時刻は丑三つ時を過ぎた頃。外には薄い霧が立ち込めている。


とある屋敷の一角。

ほとんどの者が眠りについていてもおかしくないであろう時間、一つだけ燭台に灯りのついている部屋があった。

室内には、三人の男の姿。





「失礼します」


すーっと障子を開き、男装した一人の少女が軽く頭を下げた。

僅かに吹き込んだ風に、ゆらゆら、蝋燭の火が揺れる。



「どうだった?」


三人の内の一人、手拭いで首筋を拭いていた男が声をかけた。

役者のように、全てが完璧に整った顔。綺麗だからこそ、その目つきの鋭さを強調している。



「はい、確認したところ……娘でした」

「な、ななな何ぃっ?!本当に娘だったのか?!」


淡々と述べられた報告に、先ほど声をかけた男の左隣に腕を組み座っていた男が素っ頓狂な声を上げた。

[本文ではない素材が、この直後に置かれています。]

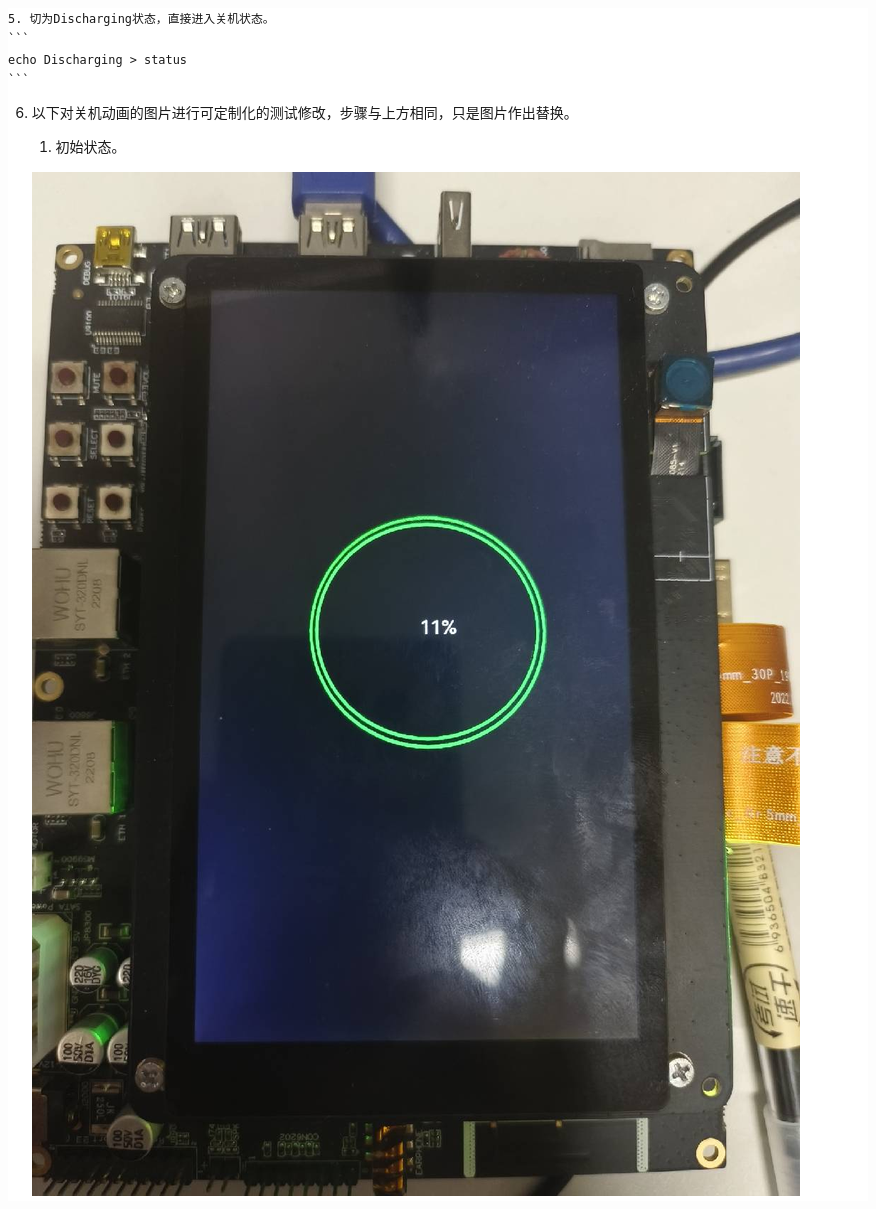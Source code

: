     5. 切为Discharging状态，直接进入关机状态。
    ```
    echo Discharging > status
    ```

6. 以下对关机动画的图片进行可定制化的测试修改，步骤与上方相同，只是图片作出替换。

    1. 初始状态。

    ![animation_charging_power2](figures/animation_charging_power2.jpg)
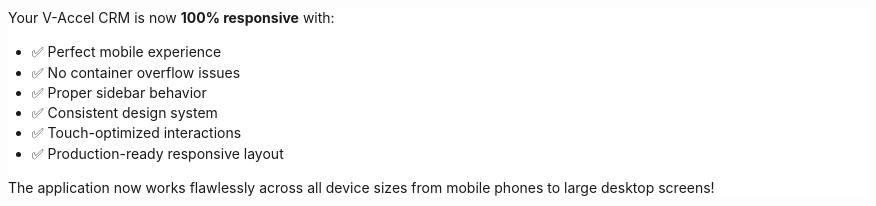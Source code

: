 Your V-Accel CRM is now **100% responsive** with:
- ✅ Perfect mobile experience
- ✅ No container overflow issues
- ✅ Proper sidebar behavior
- ✅ Consistent design system
- ✅ Touch-optimized interactions
- ✅ Production-ready responsive layout

The application now works flawlessly across all device sizes from mobile phones to large desktop screens!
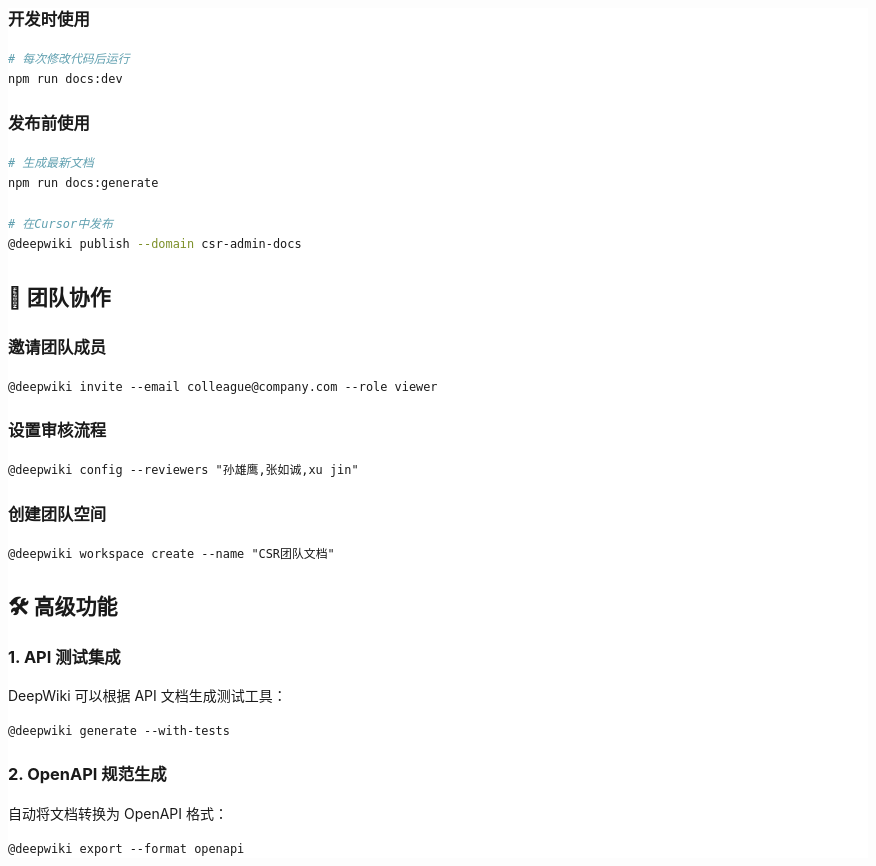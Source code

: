 ### 开发时使用

```bash
# 每次修改代码后运行
npm run docs:dev
```

### 发布前使用

```bash
# 生成最新文档
npm run docs:generate

# 在Cursor中发布
@deepwiki publish --domain csr-admin-docs
```

## 👥 团队协作

### 邀请团队成员

```
@deepwiki invite --email colleague@company.com --role viewer
```

### 设置审核流程

```
@deepwiki config --reviewers "孙雄鹰,张如诚,xu jin"
```

### 创建团队空间

```
@deepwiki workspace create --name "CSR团队文档"
```

## 🛠️ 高级功能

### 1. API 测试集成

DeepWiki 可以根据 API 文档生成测试工具：

```
@deepwiki generate --with-tests
```

### 2. OpenAPI 规范生成

自动将文档转换为 OpenAPI 格式：

```
@deepwiki export --format openapi
```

よほど驚いたのか、男らしかった顔つきが、今はなんとも間抜けな面となっている。



「…驚きすぎだろ、近藤さん。ま、確かにわからなくはねぇけどよ」

「しかしだな、トシ……一体どういうことだ?これは…」

「報告は以上です。私は引き続き、あの部屋の見張りに。失礼致します」



二人のやり取りには然程興味がないのか、少女は立ち上がり一礼すると、静かに部屋を後にした。




「おい、総司」


足音が遠ざかってゆくのを確認し、鋭い目の男は口許だけで笑みを作り、今し方のやり取りを黙って見ていた青年の名を呼ぶ。


「ん、何ですか?」


青年が男の方を向く。

端整な顔つきに爽やかな声。まるで眉目秀麗という言葉の具現化。首を動かしたとき、結われた少し色素の薄い髪が揺れた。